Model Systems for Environmental Signaling1

Integrative and Comparative Biology, Sep 2005 by Blackstone, Neil W, Bridge, Diane M

SYNOPSIS.

Studies of environmental signaling in animals have focused primarily on organisms with relatively constrained responses, both temporally and phenotypically. In this regard, existing model animals (e.g., "worms and flies") are particularly extreme. Such animals have relatively little capacity to alter their morphology in response to environmental signals. Hence, they exhibit little phenotypic plasticity. On the other hand, basal metazoans exhibit relatively unconstrained responses to environmental signals and may thus provide more general insight, insofar as these constraints are likely traits derived during animal evolution. Such enhanced phenotypic plasticity may result from greater sensitivity to environmental signals, or greater abundance of suitable target cells, or both. Examination of what is known of the components of environmental signaling pathways in cnidarians reveals many similarities to well-studied model animals. In addition to these elements, however, macroscopic basal metazoans (e.g., sponges and cnidarians) typically exhibit a system-level capability for integrating environmental information. In cnidarians, the gastrovascular system acts in this fashion, generating local patterns of signaling (e.g., pressure, shear, and reactive oxygen species) via its organism-wide functioning. Contractile regions of tissue containing concentrations of mitochondrion-rich, epitheliomuscular cells may be particularly important in this regard, serving in both a functional and a signaling context. While the evolution of animal circulatory systems is usually considered in terms of alleviating surface-to-volume constraints, such systems also have the advantage of enhancing the capacity of larger organisms to respond quickly and efficiently to environmental signals. More general features of animals that correlate with relatively unconstrained responses to environmental signals (e.g., active stem cells at all stages of the life cycle) are also enumerated and discussed.

INTRODUCTION: CONSTRAINED AND UNCONSTRAINED PLASTICITY

In modern biology it is widely accepted that several independent laboratories focusing on a particular "model organism" can make significant progress (e.g., Alberts et al., 2002). This approach has been repeatedly validated, as for instance by the Nobel Prize award in 2002 for work on Caenorhabditis elegans (Check, 2002, p. 549):

Some scientists also see a larger significance to this year's Nobel, especially when combined with the 1995 Nobel for work in the fruitfly and the 2001 prize, which rewarded groundbreaking work in yeast. 'These awards are a recognition that you can make major advances in medicine by studying genetically tractable model organisms,' says Gerald Rubin, a vice-president at the Howard Hughes Medical Institute in Chevy Chase, Maryland.

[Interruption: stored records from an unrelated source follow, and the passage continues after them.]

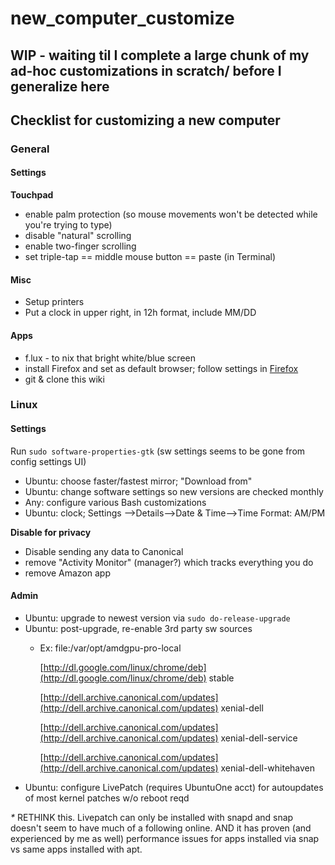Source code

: # new\_computer\_customize

## WIP - waiting til I complete a large chunk of my ad-hoc customizations in scratch/ before I generalize here

## Checklist for customizing a new computer

### General

#### Settings

**Touchpad**

* enable palm protection \(so mouse movements won't be detected while you're trying to type\)
* disable "natural" scrolling
* enable two-finger scrolling
* set triple-tap == middle mouse button == paste \(in Terminal\)

#### Misc

* Setup printers
* Put a clock in upper right, in 12h format, include MM/DD

#### Apps

* f.lux - to nix that bright white/blue screen
* install Firefox and set as default browser; follow settings in [Firefox](applications/firefox.md)
* git & clone this wiki

### Linux

#### Settings

Run `sudo software-properties-gtk` \(sw settings seems to be gone from config settings UI\)

* Ubuntu: choose faster/fastest mirror;  "Download from"
* Ubuntu: change software settings so new versions are checked monthly
* Any: configure various Bash customizations
* Ubuntu: clock; Settings --&gt;Details--&gt;Date & Time--&gt;Time Format: AM/PM

**Disable for privacy**

* Disable sending any data to Canonical
* remove "Activity Monitor" \(manager?\) which tracks everything you do
* remove Amazon app

#### Admin

* Ubuntu: upgrade to newest version via `sudo do-release-upgrade`
* Ubuntu: post-upgrade, re-enable 3rd party sw sources
  * Ex: file:/var/opt/amdgpu-pro-local 

    [http://dl.google.com/linux/chrome/deb](http://dl.google.com/linux/chrome/deb) stable                                                                                                                      

    [http://dell.archive.canonical.com/updates](http://dell.archive.canonical.com/updates) xenial-dell                                                                                                          

    [http://dell.archive.canonical.com/updates](http://dell.archive.canonical.com/updates) xenial-dell-service                                                                                                   

    [http://dell.archive.canonical.com/updates](http://dell.archive.canonical.com/updates) xenial-dell-whitehaven                                                                                               
* Ubuntu: configure LivePatch \(requires UbuntuOne acct\) for autoupdates of most kernel patches w/o reboot reqd

_\*_ RETHINK this. Livepatch can only be installed with snapd and snap doesn't seem to have much of a following online. AND it has proven \(and experienced by me as well\) performance issues for apps installed via snap vs same apps installed with apt.

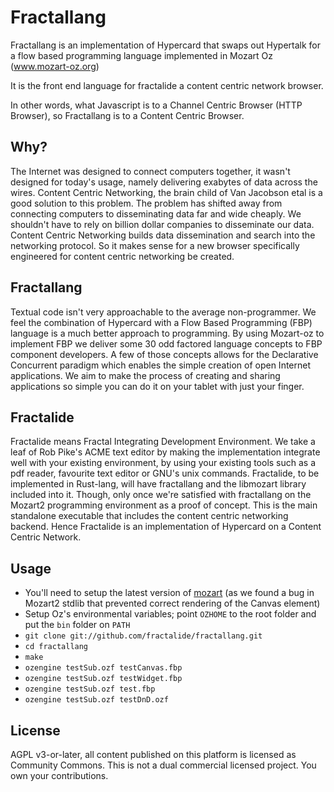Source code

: Fractallang
===========

Fractallang is an implementation of Hypercard that swaps out Hypertalk for a flow based programming language implemented in Mozart Oz (www.mozart-oz.org)

It is the front end language for fractalide a content centric network browser.

In other words, what Javascript is to a Channel Centric Browser (HTTP Browser), so Fractallang is to a Content Centric Browser.

Why?
-----
The Internet was designed to connect computers together, it wasn't designed for today's usage, namely delivering exabytes of data across the wires. Content Centric Networking, the brain child of Van Jacobson etal is a good solution to this problem. The problem has shifted away from connecting computers to disseminating data far and wide cheaply. We shouldn't have to rely on billion dollar companies to disseminate our data. Content Centric Networking builds data dissemination and search into the networking protocol. So it makes sense for a new browser specifically engineered for content centric networking be created.

Fractallang
-------------
Textual code isn't very approachable to the average non-programmer. We feel the combination of Hypercard with a Flow Based Programming (FBP) language is a much better approach to programming. By using Mozart-oz to implement FBP we deliver some 30 odd factored language concepts to FBP component developers. A few of those concepts allows for the Declarative Concurrent paradigm which enables the simple creation of open Internet applications.
We aim to make the process of creating and sharing applications so simple you can do it on your tablet with just your finger.

Fractalide
-------
Fractalide means Fractal Integrating Development Environment. We take a leaf of Rob Pike's ACME text editor by making the implementation integrate well with your existing environment, by using your existing tools such as a pdf reader, favourite text editor or GNU's unix commands.
Fractalide, to be implemented in Rust-lang, will have fractallang and the libmozart library included into it. Though, only once we're satisfied with fractallang on the Mozart2 programming environment as a proof of concept. This is the main standalone executable that includes the content centric networking backend.
Hence Fractalide is an implementation of Hypercard on a Content Centric Network.

Usage
-----

* You'll need to setup the latest version of [mozart](www.github.com/mozart/mozart2) (as we found a bug in Mozart2 stdlib that prevented correct rendering of the Canvas element)
* Setup Oz's environmental variables; point `OZHOME` to the root folder and put the `bin` folder on `PATH`
* `git clone git://github.com/fractalide/fractallang.git`
* `cd fractallang`
* `make`
* `ozengine testSub.ozf testCanvas.fbp`
* `ozengine testSub.ozf testWidget.fbp`
* `ozengine testSub.ozf test.fbp`
* `ozengine testSub.ozf testDnD.ozf`

License
--------
AGPL v3-or-later, all content published on this platform is licensed as Community Commons. This is not a dual commercial licensed project. You own your contributions.
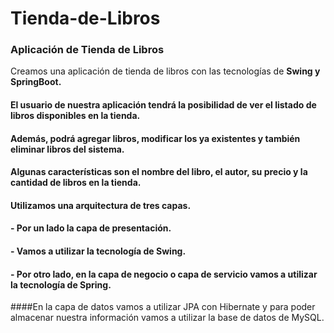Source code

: # Tienda-de-Libros
### Aplicación de Tienda de Libros
Creamos una aplicación de tienda de libros con las tecnologías de **Swing y SpringBoot.**

#### El usuario de nuestra aplicación tendrá la posibilidad de ver el listado de libros disponibles en la tienda.

#### Además, podrá agregar libros, modificar los ya existentes y también eliminar libros del sistema.

#### Algunas características son el nombre del libro, el autor, su precio y la cantidad de libros en la tienda.

#### Utilizamos una arquitectura de tres capas.

#### - Por un lado la capa de presentación.

#### - Vamos a utilizar la tecnología de Swing.

#### - Por otro lado, en la capa de negocio o capa de servicio vamos a utilizar la tecnología de Spring.

####En la capa de datos vamos a utilizar JPA con Hibernate y para poder almacenar nuestra información vamos a utilizar la base de datos de MySQL.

Nevertheless, it is unlikely that "worms and flies" are sufficient for understanding animal diversity. Are there general traits of animals that cannot be well studied using these two model organisms? In this context, we suggest that one such trait is environmental signaling, here considered primarily in terms of developmental pathways influenced by cues that initiate outside the organism. In particular, we focus on pathways that have a measurable morphological outcome. The nature of the interaction between environmental signaling and development can be best understood in animals that differ strikingly from conventional model organisms (Bolker, 1995).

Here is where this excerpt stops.